Top of Data listing

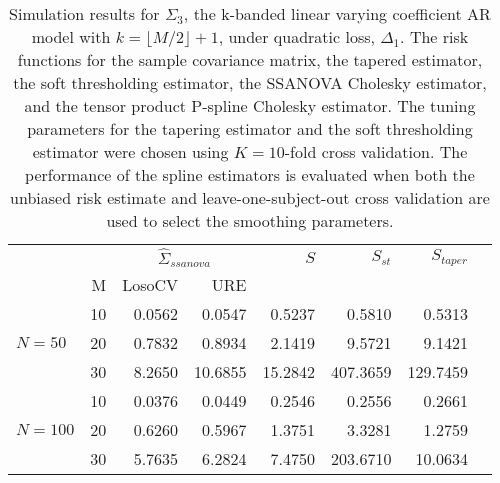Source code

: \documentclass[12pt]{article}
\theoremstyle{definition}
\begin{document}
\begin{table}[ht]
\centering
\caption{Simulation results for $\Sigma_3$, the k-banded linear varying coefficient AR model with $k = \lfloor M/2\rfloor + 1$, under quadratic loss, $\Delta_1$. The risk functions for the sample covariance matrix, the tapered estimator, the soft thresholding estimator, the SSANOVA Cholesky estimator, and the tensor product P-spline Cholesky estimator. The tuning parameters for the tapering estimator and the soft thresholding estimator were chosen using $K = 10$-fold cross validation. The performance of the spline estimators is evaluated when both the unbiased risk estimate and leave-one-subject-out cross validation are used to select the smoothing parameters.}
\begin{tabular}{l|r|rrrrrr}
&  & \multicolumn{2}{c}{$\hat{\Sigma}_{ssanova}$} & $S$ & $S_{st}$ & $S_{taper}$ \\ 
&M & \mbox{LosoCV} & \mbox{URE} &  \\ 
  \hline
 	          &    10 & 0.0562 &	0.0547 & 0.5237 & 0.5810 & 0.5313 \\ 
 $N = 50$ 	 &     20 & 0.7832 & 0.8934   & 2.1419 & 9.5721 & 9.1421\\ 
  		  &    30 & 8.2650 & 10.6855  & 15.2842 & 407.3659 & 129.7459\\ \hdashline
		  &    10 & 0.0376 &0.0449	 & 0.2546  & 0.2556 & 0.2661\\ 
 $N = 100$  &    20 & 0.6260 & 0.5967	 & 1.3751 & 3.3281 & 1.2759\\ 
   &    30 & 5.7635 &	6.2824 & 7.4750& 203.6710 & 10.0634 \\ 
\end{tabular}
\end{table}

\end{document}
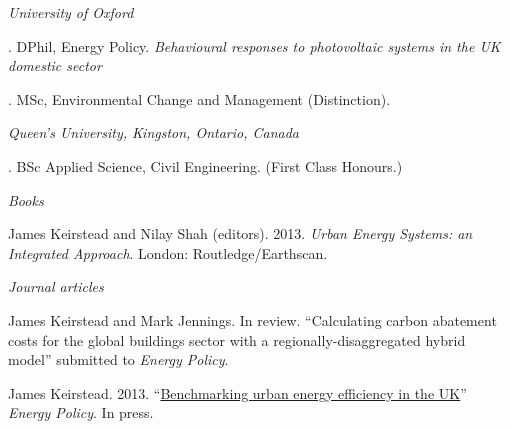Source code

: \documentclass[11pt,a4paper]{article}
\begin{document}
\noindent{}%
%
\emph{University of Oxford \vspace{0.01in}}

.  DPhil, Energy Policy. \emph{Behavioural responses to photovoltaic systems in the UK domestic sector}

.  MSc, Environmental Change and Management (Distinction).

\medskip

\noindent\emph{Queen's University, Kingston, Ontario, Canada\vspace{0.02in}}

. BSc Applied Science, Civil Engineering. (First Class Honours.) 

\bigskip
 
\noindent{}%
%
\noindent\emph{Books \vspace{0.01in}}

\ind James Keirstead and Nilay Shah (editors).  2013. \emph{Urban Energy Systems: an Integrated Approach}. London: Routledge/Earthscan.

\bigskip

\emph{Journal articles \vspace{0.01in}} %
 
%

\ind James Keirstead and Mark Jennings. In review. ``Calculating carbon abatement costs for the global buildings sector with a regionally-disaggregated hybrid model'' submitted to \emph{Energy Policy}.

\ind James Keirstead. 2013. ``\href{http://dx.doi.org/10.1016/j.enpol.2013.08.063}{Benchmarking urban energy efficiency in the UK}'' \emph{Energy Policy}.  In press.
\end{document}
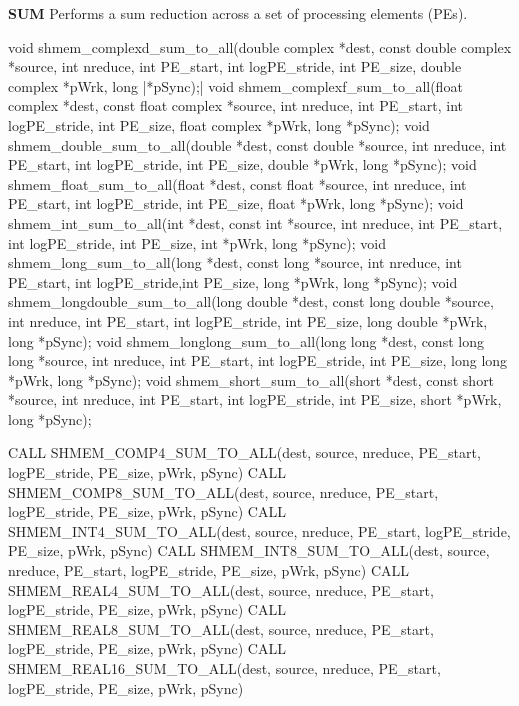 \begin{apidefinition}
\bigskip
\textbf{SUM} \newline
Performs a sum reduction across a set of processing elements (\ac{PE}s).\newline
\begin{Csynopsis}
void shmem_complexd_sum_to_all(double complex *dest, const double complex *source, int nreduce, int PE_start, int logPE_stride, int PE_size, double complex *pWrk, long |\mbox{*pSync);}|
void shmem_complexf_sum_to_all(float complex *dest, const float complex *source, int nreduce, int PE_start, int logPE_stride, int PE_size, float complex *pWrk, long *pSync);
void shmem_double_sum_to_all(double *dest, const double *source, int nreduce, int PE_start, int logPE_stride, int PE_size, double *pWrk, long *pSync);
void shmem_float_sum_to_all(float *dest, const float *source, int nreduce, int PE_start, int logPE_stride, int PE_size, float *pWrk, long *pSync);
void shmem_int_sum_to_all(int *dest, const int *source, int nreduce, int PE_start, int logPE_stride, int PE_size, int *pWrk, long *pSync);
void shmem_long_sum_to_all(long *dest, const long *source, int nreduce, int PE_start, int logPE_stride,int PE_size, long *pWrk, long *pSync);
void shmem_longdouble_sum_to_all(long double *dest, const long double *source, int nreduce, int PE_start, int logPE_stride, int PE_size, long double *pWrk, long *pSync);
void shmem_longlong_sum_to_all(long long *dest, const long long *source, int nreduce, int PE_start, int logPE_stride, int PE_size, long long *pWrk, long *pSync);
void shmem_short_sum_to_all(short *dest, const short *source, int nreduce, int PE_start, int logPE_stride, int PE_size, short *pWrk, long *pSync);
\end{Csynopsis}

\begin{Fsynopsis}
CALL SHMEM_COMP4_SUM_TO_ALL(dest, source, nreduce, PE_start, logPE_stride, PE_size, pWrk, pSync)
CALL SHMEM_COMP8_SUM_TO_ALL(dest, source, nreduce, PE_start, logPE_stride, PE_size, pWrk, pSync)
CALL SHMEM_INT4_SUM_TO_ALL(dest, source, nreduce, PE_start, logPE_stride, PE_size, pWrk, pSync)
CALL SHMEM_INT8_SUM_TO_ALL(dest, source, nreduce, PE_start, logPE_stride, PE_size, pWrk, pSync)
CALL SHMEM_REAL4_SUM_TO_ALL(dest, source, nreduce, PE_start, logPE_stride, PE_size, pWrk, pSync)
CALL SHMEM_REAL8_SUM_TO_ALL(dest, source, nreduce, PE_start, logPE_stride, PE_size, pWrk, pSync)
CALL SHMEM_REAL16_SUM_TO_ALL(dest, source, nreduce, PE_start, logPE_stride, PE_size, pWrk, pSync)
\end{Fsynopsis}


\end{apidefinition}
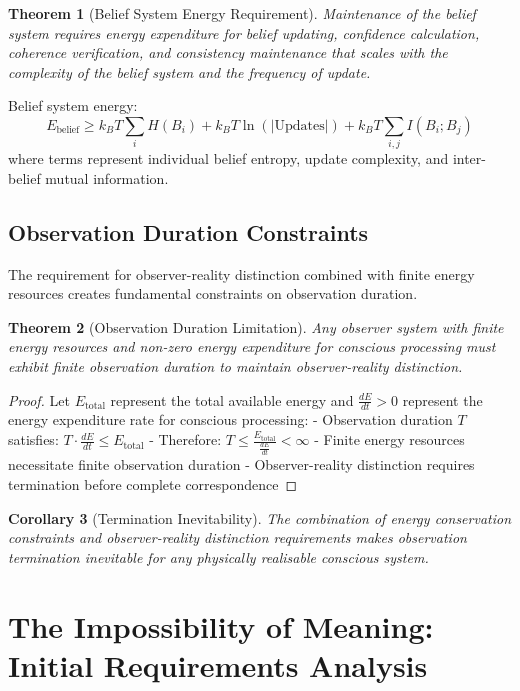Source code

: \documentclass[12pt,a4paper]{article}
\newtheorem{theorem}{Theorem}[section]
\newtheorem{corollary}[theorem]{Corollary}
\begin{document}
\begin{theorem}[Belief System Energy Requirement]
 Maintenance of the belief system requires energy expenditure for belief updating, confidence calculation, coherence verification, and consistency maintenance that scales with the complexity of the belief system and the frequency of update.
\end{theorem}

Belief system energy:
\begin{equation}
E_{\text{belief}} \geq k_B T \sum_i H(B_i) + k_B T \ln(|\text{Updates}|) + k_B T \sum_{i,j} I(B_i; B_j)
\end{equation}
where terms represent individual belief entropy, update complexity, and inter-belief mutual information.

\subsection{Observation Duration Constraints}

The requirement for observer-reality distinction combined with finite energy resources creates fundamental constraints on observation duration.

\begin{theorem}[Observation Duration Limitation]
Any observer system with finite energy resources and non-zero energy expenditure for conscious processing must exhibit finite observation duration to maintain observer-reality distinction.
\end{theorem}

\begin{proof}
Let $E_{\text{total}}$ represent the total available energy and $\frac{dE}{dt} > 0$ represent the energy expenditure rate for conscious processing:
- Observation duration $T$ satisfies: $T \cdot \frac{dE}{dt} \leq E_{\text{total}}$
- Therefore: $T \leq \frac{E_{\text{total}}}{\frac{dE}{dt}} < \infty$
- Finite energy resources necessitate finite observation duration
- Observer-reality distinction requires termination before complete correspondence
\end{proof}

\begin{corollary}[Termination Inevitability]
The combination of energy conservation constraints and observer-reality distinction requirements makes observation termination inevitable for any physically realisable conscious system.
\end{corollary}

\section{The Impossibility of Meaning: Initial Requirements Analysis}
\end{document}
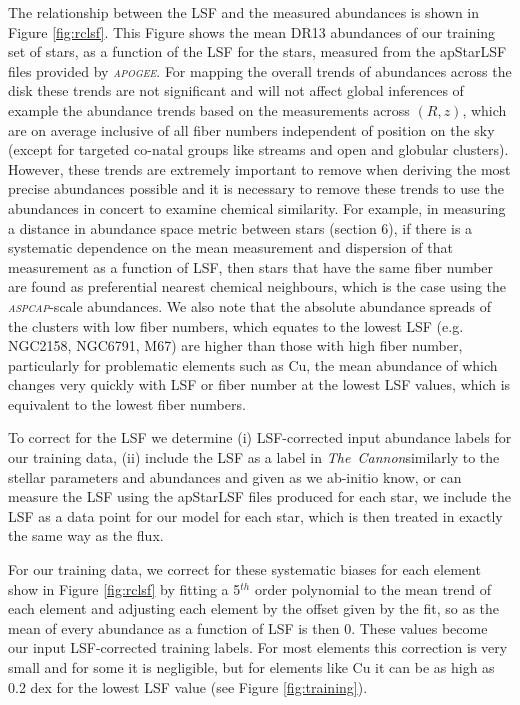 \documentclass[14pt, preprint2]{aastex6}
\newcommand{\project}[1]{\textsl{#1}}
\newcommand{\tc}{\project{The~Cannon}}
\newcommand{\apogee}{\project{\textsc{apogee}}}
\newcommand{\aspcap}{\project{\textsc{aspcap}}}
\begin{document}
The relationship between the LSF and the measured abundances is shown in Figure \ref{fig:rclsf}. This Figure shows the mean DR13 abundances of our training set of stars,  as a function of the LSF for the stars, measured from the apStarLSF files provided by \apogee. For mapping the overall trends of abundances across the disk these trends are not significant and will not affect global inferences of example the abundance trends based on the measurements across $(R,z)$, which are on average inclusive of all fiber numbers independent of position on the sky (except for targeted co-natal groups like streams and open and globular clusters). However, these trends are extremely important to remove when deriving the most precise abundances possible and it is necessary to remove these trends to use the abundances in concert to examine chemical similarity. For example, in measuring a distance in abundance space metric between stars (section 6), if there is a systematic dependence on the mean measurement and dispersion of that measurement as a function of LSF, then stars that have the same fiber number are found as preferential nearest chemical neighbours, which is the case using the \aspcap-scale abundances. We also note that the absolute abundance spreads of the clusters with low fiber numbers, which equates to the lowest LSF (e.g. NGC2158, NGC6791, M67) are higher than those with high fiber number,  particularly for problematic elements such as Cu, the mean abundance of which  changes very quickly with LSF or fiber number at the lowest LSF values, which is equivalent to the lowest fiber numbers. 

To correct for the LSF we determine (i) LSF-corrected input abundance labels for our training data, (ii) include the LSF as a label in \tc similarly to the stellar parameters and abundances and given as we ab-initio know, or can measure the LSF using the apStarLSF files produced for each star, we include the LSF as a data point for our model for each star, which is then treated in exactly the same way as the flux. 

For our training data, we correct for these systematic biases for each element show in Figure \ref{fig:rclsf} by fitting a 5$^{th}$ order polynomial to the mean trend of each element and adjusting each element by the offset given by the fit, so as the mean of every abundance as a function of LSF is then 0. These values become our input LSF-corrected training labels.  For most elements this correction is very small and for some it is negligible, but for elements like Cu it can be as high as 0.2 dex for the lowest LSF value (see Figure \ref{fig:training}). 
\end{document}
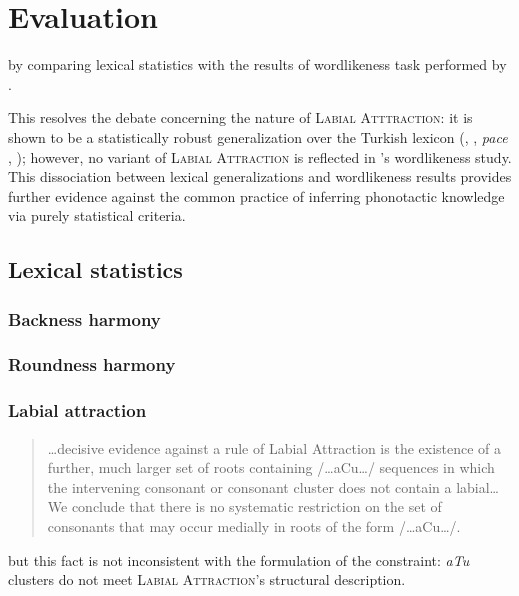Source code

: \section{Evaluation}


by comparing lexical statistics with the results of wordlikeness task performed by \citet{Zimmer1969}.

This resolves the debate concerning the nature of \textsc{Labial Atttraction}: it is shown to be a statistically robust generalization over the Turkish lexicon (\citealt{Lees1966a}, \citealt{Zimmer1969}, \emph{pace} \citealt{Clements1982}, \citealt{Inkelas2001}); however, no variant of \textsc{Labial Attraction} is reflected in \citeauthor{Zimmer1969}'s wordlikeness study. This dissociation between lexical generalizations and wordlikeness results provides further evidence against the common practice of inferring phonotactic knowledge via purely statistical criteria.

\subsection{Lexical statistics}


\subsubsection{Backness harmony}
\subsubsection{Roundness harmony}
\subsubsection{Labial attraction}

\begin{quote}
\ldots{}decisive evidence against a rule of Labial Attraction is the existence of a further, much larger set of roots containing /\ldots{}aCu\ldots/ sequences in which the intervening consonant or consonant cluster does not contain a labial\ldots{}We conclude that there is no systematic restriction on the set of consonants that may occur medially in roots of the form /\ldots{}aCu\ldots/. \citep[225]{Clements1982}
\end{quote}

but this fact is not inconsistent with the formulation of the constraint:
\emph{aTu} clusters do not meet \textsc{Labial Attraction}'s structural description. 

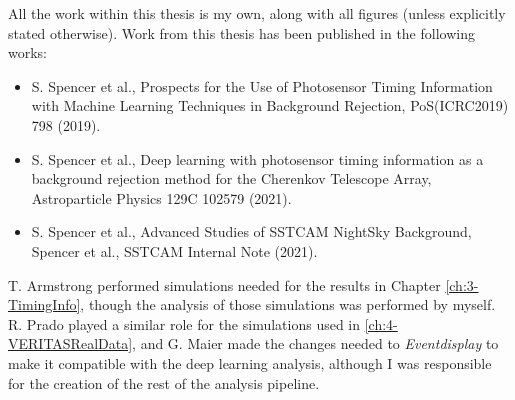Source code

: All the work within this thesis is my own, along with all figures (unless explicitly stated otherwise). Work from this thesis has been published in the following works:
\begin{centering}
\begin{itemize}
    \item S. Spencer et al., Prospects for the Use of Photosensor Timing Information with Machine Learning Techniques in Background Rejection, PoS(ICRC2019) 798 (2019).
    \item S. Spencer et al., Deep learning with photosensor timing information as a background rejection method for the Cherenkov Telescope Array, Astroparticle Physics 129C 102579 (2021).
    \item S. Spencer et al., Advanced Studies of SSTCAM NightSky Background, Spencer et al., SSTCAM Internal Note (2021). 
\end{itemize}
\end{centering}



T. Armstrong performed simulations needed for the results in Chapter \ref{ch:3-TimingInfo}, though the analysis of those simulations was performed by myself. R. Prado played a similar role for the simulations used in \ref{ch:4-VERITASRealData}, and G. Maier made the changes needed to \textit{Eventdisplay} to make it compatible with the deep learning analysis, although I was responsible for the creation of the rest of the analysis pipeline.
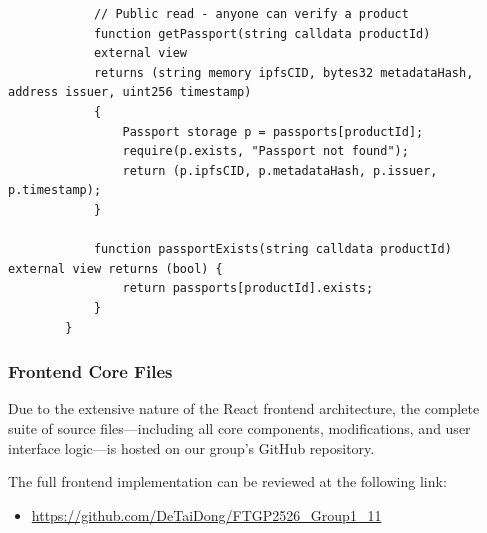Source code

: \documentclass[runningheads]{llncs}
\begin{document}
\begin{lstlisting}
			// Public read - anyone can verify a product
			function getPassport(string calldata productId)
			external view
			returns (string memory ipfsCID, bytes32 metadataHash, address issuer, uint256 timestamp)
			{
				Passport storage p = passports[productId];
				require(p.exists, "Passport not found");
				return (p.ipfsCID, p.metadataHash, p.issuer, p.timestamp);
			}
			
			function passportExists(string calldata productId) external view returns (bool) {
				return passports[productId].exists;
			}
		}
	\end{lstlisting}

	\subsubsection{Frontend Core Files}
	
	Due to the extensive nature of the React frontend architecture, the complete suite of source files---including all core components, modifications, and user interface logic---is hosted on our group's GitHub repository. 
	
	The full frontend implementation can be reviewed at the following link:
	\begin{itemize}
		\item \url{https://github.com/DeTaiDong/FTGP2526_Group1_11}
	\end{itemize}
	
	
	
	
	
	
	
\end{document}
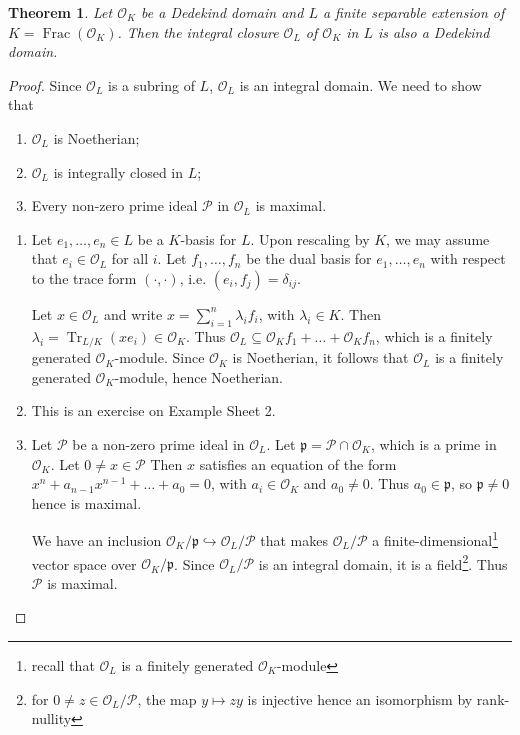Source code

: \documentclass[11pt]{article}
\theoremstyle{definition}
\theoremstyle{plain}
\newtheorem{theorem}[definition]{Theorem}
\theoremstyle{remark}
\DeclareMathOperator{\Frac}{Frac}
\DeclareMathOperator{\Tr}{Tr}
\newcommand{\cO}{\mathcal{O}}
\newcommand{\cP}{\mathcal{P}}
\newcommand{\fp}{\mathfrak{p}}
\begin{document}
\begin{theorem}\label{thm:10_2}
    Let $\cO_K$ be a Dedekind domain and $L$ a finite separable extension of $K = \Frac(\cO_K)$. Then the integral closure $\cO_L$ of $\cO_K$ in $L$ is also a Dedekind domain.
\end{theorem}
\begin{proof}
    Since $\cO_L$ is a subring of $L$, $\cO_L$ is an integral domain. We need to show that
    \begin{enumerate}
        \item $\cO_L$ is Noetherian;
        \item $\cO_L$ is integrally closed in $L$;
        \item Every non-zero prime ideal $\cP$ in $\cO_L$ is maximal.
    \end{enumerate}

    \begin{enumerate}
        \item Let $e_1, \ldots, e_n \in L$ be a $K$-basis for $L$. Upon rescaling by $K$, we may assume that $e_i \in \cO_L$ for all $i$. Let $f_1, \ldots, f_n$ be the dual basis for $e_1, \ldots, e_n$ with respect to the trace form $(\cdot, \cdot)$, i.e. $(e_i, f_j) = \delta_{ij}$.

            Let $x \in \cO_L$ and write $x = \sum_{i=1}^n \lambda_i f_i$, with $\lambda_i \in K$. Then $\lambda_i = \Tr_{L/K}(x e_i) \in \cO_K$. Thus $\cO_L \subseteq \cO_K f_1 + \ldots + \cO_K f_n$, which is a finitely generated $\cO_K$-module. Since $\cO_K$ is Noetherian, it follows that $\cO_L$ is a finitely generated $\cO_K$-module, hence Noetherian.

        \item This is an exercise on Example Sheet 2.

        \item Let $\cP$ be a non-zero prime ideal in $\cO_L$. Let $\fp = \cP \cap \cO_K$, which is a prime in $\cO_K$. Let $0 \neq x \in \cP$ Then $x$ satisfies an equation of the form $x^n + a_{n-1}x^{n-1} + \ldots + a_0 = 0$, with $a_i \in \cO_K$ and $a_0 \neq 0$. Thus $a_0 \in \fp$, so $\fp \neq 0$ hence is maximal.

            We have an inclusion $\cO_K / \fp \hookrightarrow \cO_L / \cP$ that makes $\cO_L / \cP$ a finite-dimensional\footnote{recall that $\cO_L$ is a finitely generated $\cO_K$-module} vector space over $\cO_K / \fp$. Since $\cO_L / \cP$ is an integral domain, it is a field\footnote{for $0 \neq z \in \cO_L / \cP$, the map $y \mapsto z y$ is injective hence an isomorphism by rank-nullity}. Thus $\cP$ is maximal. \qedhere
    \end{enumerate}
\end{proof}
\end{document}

Bottom of Data listing

> Problem statement
Your reply should hold every line from the data that contains "resources", copied in full.

> Written reply
The requirement for observer-reality distinction combined with finite energy resources creates fundamental constraints on observation duration.
Any observer system with finite energy resources and non-zero energy expenditure for conscious processing must exhibit finite observation duration to maintain observer-reality distinction.
- Finite energy resources necessitate finite observation duration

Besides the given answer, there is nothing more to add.